The service also controls all data movements onto peripheral devices or networked printers and fax machines. In addition, the system scans all emails and watches file transfer utilities to block unauthorized data activities.
Endpoint Protector is also includes data management and threat protection controls. The Endpoint Protector allows any business to become fully compliant with data privacy standards and can be used effectively by those with no technical skills or legal expertise.
- A discovery and classification service for PII
- Access rights auditing
- Control of data exfiltration channels
- File integrity monitoring through encryption and logging
- Standards compliance enforcement
- Could easily also have a SIEM function added to it
Endpoint Protector can be accessed as a paid service on Azure, GCP, and AWS. It is also offered as a SaaS package hosted by CoSoSys. Those who want an on-premises solution can install the software as a virtual appliance. The service also includes endpoint agents for Windows, macOS, and Linux. You can assess Endpoint Protector by accessing a demo.
Digital Guardian DLP is a Software-as-a-Service platform that offers both data leak prevention and threat detection. The system implements data controls through endpoint agents that are available for Windows, macOS, and Linux.
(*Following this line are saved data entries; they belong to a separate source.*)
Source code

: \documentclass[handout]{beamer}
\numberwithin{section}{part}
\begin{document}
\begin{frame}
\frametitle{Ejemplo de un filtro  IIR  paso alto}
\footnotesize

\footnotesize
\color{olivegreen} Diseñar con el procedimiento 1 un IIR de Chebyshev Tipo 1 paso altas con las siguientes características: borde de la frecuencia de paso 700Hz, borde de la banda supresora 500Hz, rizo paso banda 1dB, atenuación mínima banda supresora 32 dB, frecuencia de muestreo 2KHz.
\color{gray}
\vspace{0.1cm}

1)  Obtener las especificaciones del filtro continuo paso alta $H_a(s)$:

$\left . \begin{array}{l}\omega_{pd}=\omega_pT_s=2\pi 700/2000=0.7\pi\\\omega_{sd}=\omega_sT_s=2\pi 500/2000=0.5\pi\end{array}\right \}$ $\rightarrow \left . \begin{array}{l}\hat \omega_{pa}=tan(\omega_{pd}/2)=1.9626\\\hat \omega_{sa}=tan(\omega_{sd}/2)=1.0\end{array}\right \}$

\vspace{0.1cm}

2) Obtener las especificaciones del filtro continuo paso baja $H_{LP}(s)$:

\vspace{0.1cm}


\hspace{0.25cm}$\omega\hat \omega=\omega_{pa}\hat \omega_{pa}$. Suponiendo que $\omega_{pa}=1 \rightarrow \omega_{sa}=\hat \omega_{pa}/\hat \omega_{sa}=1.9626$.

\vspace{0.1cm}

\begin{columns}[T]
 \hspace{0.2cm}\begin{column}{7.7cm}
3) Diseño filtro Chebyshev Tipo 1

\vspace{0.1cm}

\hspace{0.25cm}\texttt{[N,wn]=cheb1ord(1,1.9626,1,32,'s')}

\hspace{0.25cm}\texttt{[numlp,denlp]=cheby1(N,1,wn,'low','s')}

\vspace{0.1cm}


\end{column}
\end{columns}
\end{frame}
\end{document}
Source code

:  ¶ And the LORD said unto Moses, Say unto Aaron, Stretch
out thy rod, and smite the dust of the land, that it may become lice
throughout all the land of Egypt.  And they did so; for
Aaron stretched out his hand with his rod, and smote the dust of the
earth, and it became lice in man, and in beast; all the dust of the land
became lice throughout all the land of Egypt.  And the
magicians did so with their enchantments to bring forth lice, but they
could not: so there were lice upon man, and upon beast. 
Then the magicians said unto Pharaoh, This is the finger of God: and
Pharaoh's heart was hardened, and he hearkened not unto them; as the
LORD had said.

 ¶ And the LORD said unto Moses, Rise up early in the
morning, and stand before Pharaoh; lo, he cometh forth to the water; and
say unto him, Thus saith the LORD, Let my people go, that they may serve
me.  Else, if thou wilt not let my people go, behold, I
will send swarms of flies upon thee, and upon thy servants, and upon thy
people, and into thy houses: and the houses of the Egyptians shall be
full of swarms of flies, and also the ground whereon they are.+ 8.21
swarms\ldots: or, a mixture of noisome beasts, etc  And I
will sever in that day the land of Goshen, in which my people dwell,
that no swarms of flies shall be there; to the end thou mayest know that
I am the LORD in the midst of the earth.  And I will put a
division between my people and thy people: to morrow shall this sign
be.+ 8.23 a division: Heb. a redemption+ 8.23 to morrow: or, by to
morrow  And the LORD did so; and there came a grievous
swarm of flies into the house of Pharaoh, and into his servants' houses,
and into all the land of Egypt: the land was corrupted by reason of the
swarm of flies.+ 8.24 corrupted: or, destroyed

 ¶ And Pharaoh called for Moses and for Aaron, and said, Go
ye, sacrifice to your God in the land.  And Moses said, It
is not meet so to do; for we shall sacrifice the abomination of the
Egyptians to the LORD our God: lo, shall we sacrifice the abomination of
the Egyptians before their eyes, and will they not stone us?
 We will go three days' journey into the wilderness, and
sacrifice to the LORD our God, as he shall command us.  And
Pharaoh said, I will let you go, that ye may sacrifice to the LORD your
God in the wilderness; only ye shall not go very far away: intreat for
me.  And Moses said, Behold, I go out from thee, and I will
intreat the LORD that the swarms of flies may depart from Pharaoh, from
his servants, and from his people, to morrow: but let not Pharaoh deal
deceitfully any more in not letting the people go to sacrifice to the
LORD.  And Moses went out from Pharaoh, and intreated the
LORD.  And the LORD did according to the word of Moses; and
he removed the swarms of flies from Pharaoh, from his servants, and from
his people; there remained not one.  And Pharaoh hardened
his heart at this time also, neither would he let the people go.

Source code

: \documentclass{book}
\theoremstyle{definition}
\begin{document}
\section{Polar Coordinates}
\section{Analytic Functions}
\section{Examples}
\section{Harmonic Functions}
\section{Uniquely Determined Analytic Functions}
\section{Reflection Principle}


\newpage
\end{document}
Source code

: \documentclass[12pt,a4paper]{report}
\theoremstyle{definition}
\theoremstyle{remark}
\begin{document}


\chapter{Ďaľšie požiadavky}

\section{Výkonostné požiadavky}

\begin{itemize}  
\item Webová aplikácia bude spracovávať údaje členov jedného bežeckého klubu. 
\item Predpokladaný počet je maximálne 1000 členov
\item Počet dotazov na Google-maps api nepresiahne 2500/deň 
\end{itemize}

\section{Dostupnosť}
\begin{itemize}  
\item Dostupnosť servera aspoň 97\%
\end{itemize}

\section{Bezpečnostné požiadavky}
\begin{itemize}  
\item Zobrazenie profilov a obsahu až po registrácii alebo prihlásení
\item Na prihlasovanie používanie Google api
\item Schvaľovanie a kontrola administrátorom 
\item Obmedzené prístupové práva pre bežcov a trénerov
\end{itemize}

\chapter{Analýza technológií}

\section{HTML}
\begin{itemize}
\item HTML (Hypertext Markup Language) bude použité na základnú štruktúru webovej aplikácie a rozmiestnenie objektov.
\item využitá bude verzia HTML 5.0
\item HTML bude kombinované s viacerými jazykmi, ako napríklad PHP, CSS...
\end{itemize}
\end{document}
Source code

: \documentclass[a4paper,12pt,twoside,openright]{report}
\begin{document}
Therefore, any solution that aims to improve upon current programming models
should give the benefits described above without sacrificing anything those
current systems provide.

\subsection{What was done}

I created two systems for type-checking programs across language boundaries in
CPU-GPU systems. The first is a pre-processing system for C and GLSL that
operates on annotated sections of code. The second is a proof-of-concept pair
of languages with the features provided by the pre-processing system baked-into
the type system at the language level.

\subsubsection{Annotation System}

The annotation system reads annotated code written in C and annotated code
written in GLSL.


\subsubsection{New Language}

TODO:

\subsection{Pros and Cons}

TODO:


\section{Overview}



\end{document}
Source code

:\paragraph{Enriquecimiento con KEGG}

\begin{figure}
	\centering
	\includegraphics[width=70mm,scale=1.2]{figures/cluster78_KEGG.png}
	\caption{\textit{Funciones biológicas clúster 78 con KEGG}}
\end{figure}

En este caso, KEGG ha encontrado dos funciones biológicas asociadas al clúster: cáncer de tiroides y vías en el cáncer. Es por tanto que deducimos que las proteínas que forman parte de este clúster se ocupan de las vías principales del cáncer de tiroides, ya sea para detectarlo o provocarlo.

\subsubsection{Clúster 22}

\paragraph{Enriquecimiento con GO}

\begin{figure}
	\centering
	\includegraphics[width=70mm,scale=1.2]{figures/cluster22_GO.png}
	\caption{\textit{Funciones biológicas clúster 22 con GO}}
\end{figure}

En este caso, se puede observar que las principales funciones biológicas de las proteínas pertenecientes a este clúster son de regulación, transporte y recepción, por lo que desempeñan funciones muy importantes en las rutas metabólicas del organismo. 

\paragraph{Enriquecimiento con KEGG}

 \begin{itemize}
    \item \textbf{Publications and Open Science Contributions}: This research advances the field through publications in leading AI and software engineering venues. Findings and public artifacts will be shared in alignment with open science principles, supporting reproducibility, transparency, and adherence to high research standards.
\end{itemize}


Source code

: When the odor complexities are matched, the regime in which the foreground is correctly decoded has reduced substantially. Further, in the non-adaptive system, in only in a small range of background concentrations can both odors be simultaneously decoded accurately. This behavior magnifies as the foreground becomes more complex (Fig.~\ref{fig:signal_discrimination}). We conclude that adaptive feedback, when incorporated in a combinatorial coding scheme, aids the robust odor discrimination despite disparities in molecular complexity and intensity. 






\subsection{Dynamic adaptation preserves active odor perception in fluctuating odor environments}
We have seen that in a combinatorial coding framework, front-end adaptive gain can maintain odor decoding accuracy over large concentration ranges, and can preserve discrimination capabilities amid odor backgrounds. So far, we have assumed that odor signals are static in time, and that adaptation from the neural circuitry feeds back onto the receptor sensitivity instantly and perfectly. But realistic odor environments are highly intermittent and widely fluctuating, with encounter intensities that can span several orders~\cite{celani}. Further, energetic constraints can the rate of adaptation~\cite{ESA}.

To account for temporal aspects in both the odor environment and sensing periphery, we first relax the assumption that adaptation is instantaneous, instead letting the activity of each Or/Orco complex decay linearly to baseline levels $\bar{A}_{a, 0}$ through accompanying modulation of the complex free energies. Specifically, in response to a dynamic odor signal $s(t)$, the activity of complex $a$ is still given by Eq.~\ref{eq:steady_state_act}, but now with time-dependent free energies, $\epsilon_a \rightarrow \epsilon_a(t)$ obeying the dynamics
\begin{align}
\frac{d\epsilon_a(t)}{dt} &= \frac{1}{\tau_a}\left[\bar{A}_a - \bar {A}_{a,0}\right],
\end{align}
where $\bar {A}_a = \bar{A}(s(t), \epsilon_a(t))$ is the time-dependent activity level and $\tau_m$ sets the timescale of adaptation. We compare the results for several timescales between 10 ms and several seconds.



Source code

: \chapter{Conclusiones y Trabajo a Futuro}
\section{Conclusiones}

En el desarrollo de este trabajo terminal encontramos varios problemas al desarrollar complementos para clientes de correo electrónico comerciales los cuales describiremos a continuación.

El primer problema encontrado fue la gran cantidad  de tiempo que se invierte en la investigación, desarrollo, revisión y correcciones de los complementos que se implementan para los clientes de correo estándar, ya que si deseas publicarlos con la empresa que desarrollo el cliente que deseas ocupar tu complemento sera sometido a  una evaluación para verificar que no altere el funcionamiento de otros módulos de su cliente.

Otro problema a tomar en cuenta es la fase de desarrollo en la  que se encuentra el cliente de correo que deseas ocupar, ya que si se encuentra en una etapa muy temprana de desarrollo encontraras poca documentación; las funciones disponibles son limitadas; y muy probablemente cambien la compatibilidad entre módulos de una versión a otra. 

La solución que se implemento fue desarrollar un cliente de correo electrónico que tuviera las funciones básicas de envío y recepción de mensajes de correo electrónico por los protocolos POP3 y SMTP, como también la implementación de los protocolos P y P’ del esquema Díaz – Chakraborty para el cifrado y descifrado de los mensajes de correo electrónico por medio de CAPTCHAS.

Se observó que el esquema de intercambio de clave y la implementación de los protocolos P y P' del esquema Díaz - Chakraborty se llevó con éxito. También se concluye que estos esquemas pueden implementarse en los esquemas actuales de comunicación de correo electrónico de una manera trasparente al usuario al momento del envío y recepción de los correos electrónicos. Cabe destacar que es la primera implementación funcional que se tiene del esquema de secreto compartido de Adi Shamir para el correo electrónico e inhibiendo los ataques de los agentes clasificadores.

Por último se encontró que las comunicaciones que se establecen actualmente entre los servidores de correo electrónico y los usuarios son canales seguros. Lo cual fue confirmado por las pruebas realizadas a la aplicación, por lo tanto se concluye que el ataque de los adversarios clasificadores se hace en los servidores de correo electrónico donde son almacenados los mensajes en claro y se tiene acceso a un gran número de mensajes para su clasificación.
Like the other DLPs on this list, the strategy of Digital Guardian DLP ties together accesses rights management with sensitive data access through security policies. There are security policy templates that take care of the necessary system stings for specific data privacy standards.
The service examines and improves your user account permissions and performs an eDiscovery sweep, which operates continuously. This searches out all data stores and then identifies the PII.
Controls are implemented to watch over USB ports, printers, faxes, emails, and file transfer systems to prevent unauthorized movement of data. This service also protects intellectual property. The Digital Guardian system profiles user activity and system tasks to spot anomalies that indicate intrusion, account takeover, and insider threats.
- Sensitive data discovery and classification
- Additional threat detection
- Data movement controls
- The provider does not publish a price list
You can assess the platform with a demo account.
Teramind DLP Is a data loss prevention system that includes employee productivity profiling and insider threat detection. This system can be tailored towards GDPR, HIPAA, ISO 27001, and PCI DSS requirements.
An essential task performed by this DLP is the discovery and classification of PII. Features in the package also offer data usage analysis and a risk assessor. Security policies are implemented by file integrity monitoring, which is implemented by encryption. The tool also controls all data exfiltration points.
Teramind DLP is offered as a SaaS platform or as a virtual appliance. The cloud-based edition requires endpoint agents on enrolled devices. These are available for Windows and macOS but not for Linux. However, you can run the endpoint agents over a VM.
- Includes insider threat detection and employee performance assessors as well as a DLP
- Discovers and categorizes PII
- Includes pre-set template for standards compliance
- No endpoint agent for Linux
You can access a 14-day free trial of Teramind DLP to assess the system.